Not only do we see the extent to which SF, despite its splendor and the camera’s lingering gaze on so many small and beautiful details, is isolating and lonely for Blacks (even though Oakland is right across the bridge), but we’re seeing the ways that two very different people cope. Micah’s reaction is to want to talk about isolation and frustration, his feelings of invisibility. Jo’, on the other hand, isn’t quite ready to absorb on the full implications of her blackness in a city that’s not very black. In fact, when Micah asks her what she does for a living, she says that she’s taking time to figure it all out.
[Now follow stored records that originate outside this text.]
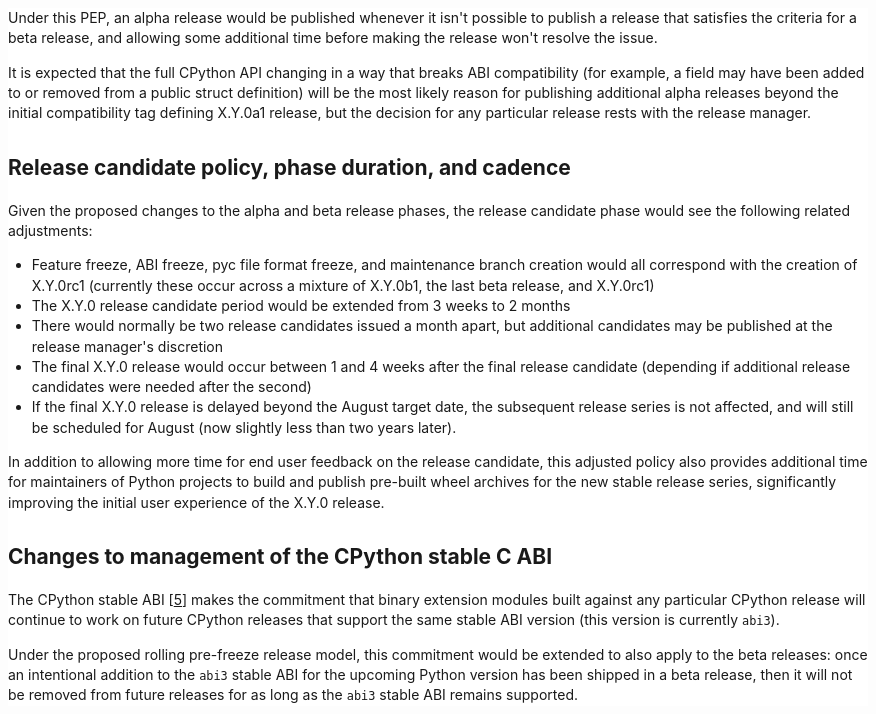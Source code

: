 Under this PEP, an alpha release would be published whenever it isn\'t
possible to publish a release that satisfies the criteria for a beta
release, and allowing some additional time before making the release
won\'t resolve the issue.

It is expected that the full CPython API changing in a way that breaks
ABI compatibility (for example, a field may have been added to or
removed from a public struct definition) will be the most likely reason
for publishing additional alpha releases beyond the initial
compatibility tag defining X.Y.0a1 release, but the decision for any
particular release rests with the release manager.

Release candidate policy, phase duration, and cadence
-----------------------------------------------------

Given the proposed changes to the alpha and beta release phases, the
release candidate phase would see the following related adjustments:

-   Feature freeze, ABI freeze, pyc file format freeze, and maintenance
    branch creation would all correspond with the creation of X.Y.0rc1
    (currently these occur across a mixture of X.Y.0b1, the last beta
    release, and X.Y.0rc1)
-   The X.Y.0 release candidate period would be extended from 3 weeks to
    2 months
-   There would normally be two release candidates issued a month apart,
    but additional candidates may be published at the release manager\'s
    discretion
-   The final X.Y.0 release would occur between 1 and 4 weeks after the
    final release candidate (depending if additional release candidates
    were needed after the second)
-   If the final X.Y.0 release is delayed beyond the August target date,
    the subsequent release series is not affected, and will still be
    scheduled for August (now slightly less than two years later).

In addition to allowing more time for end user feedback on the release
candidate, this adjusted policy also provides additional time for
maintainers of Python projects to build and publish pre-built wheel
archives for the new stable release series, significantly improving the
initial user experience of the X.Y.0 release.

Changes to management of the CPython stable C ABI
-------------------------------------------------

The CPython stable ABI \[[5]()\] makes the commitment that binary
extension modules built against any particular CPython release will
continue to work on future CPython releases that support the same stable
ABI version (this version is currently `abi3`).

Under the proposed rolling pre-freeze release model, this commitment
would be extended to also apply to the beta releases: once an
intentional addition to the `abi3` stable ABI for the upcoming Python
version has been shipped in a beta release, then it will not be removed
from future releases for as long as the `abi3` stable ABI remains
supported.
And we all know that “figuring it out” isn’t such an easy thing to do, especially where race is involved. Especially after you’ve figured out how to navigate a white world. Especially after it’s been a long time since you’ve encountered another black person, let alone one who calls into question things you’ve gotten used to taking for granted. Uncomfortable, right? When Micah brings up race early in their time together, Jo says that they’re both more than the sum of their racial parts. Micah points out that society sees him as a black man, but she’s not trying to hear this. Micah is acutely aware of his blackness, particularly because he loves the indie music scene, thus his need to vent later in the film:
Everything about being indie is tied to not being black.
So it’s not just invisibility he’s dealing with, but also a sense of negation around the thing–indie music–that’s very important for him.
Which is why Oakland isn’t a viable option for him. In it’s simplest form: San Francisco represents indie—independent, but unfortunately white—and Oakland, by its omission, is posited as everything black that he’s trying to rise above. Not deny, mind you. But, like anyone, he’s looking for a place where he can follow his interests and acknowledge his own complexity. As Village Voice reviewer Ernest Hardy points out, Micah’s need is “to embody and live a more complex, dynamic blackness”. And how thrilling it must be for him to meet a black woman who’s in the scene. Finally, here’s someone who will understand!
You can see that Jo, too, is glad to connect to someone black. Once the ice breaks, there is an easy
playfulness that she and Micah show towards each other. And there are sections of the film where there’s no dialogue, underscoring that these two have a connection. But Jo is struggling to reconcile choices she’s made. You feel that her choice—accepting the largess of her white boyfriend—came at a cost, and she’s still unable to judge whether or not the cost was too high. (An aside: While we’re never told this explicitly, the assumption is that her boyfriend is white, given that she says he’s an “art curator” who’s in London. She also goes to a gallery on his behalf. My point is that the art world is notoriously devoid of people of color.) At the same time, she doesn’t want to have her situation thrown in her face, which is the effect that Micah’s questions have.
But don’t take this to mean that the movie is all heavy and ponderous. It’s a film of great beauty (the carousel scene is one in particular) and there are plenty of moments that make you smile, if not laugh out loud (“‘Superfreak’ or ‘U Can’t Touch This’? The video, not the song,” Tracey says to Micah.) Like after their clubbing when two brothas approach them at a hot dog stand and try to sell them kombucha tea. One of the guys even asks Micah if he’s properly hydrated. Only in San Francisco, right?
“Medicine for Melancholy” is a satisfying film experience, one that stays with you after it ends. After all, there’s nothing better than seeing characters who affirm their humanity and leave the confines of stereotype far behind.
Medicine for Melancholy’s NY run continues through Thursday, February 12 at the IFC Film Center.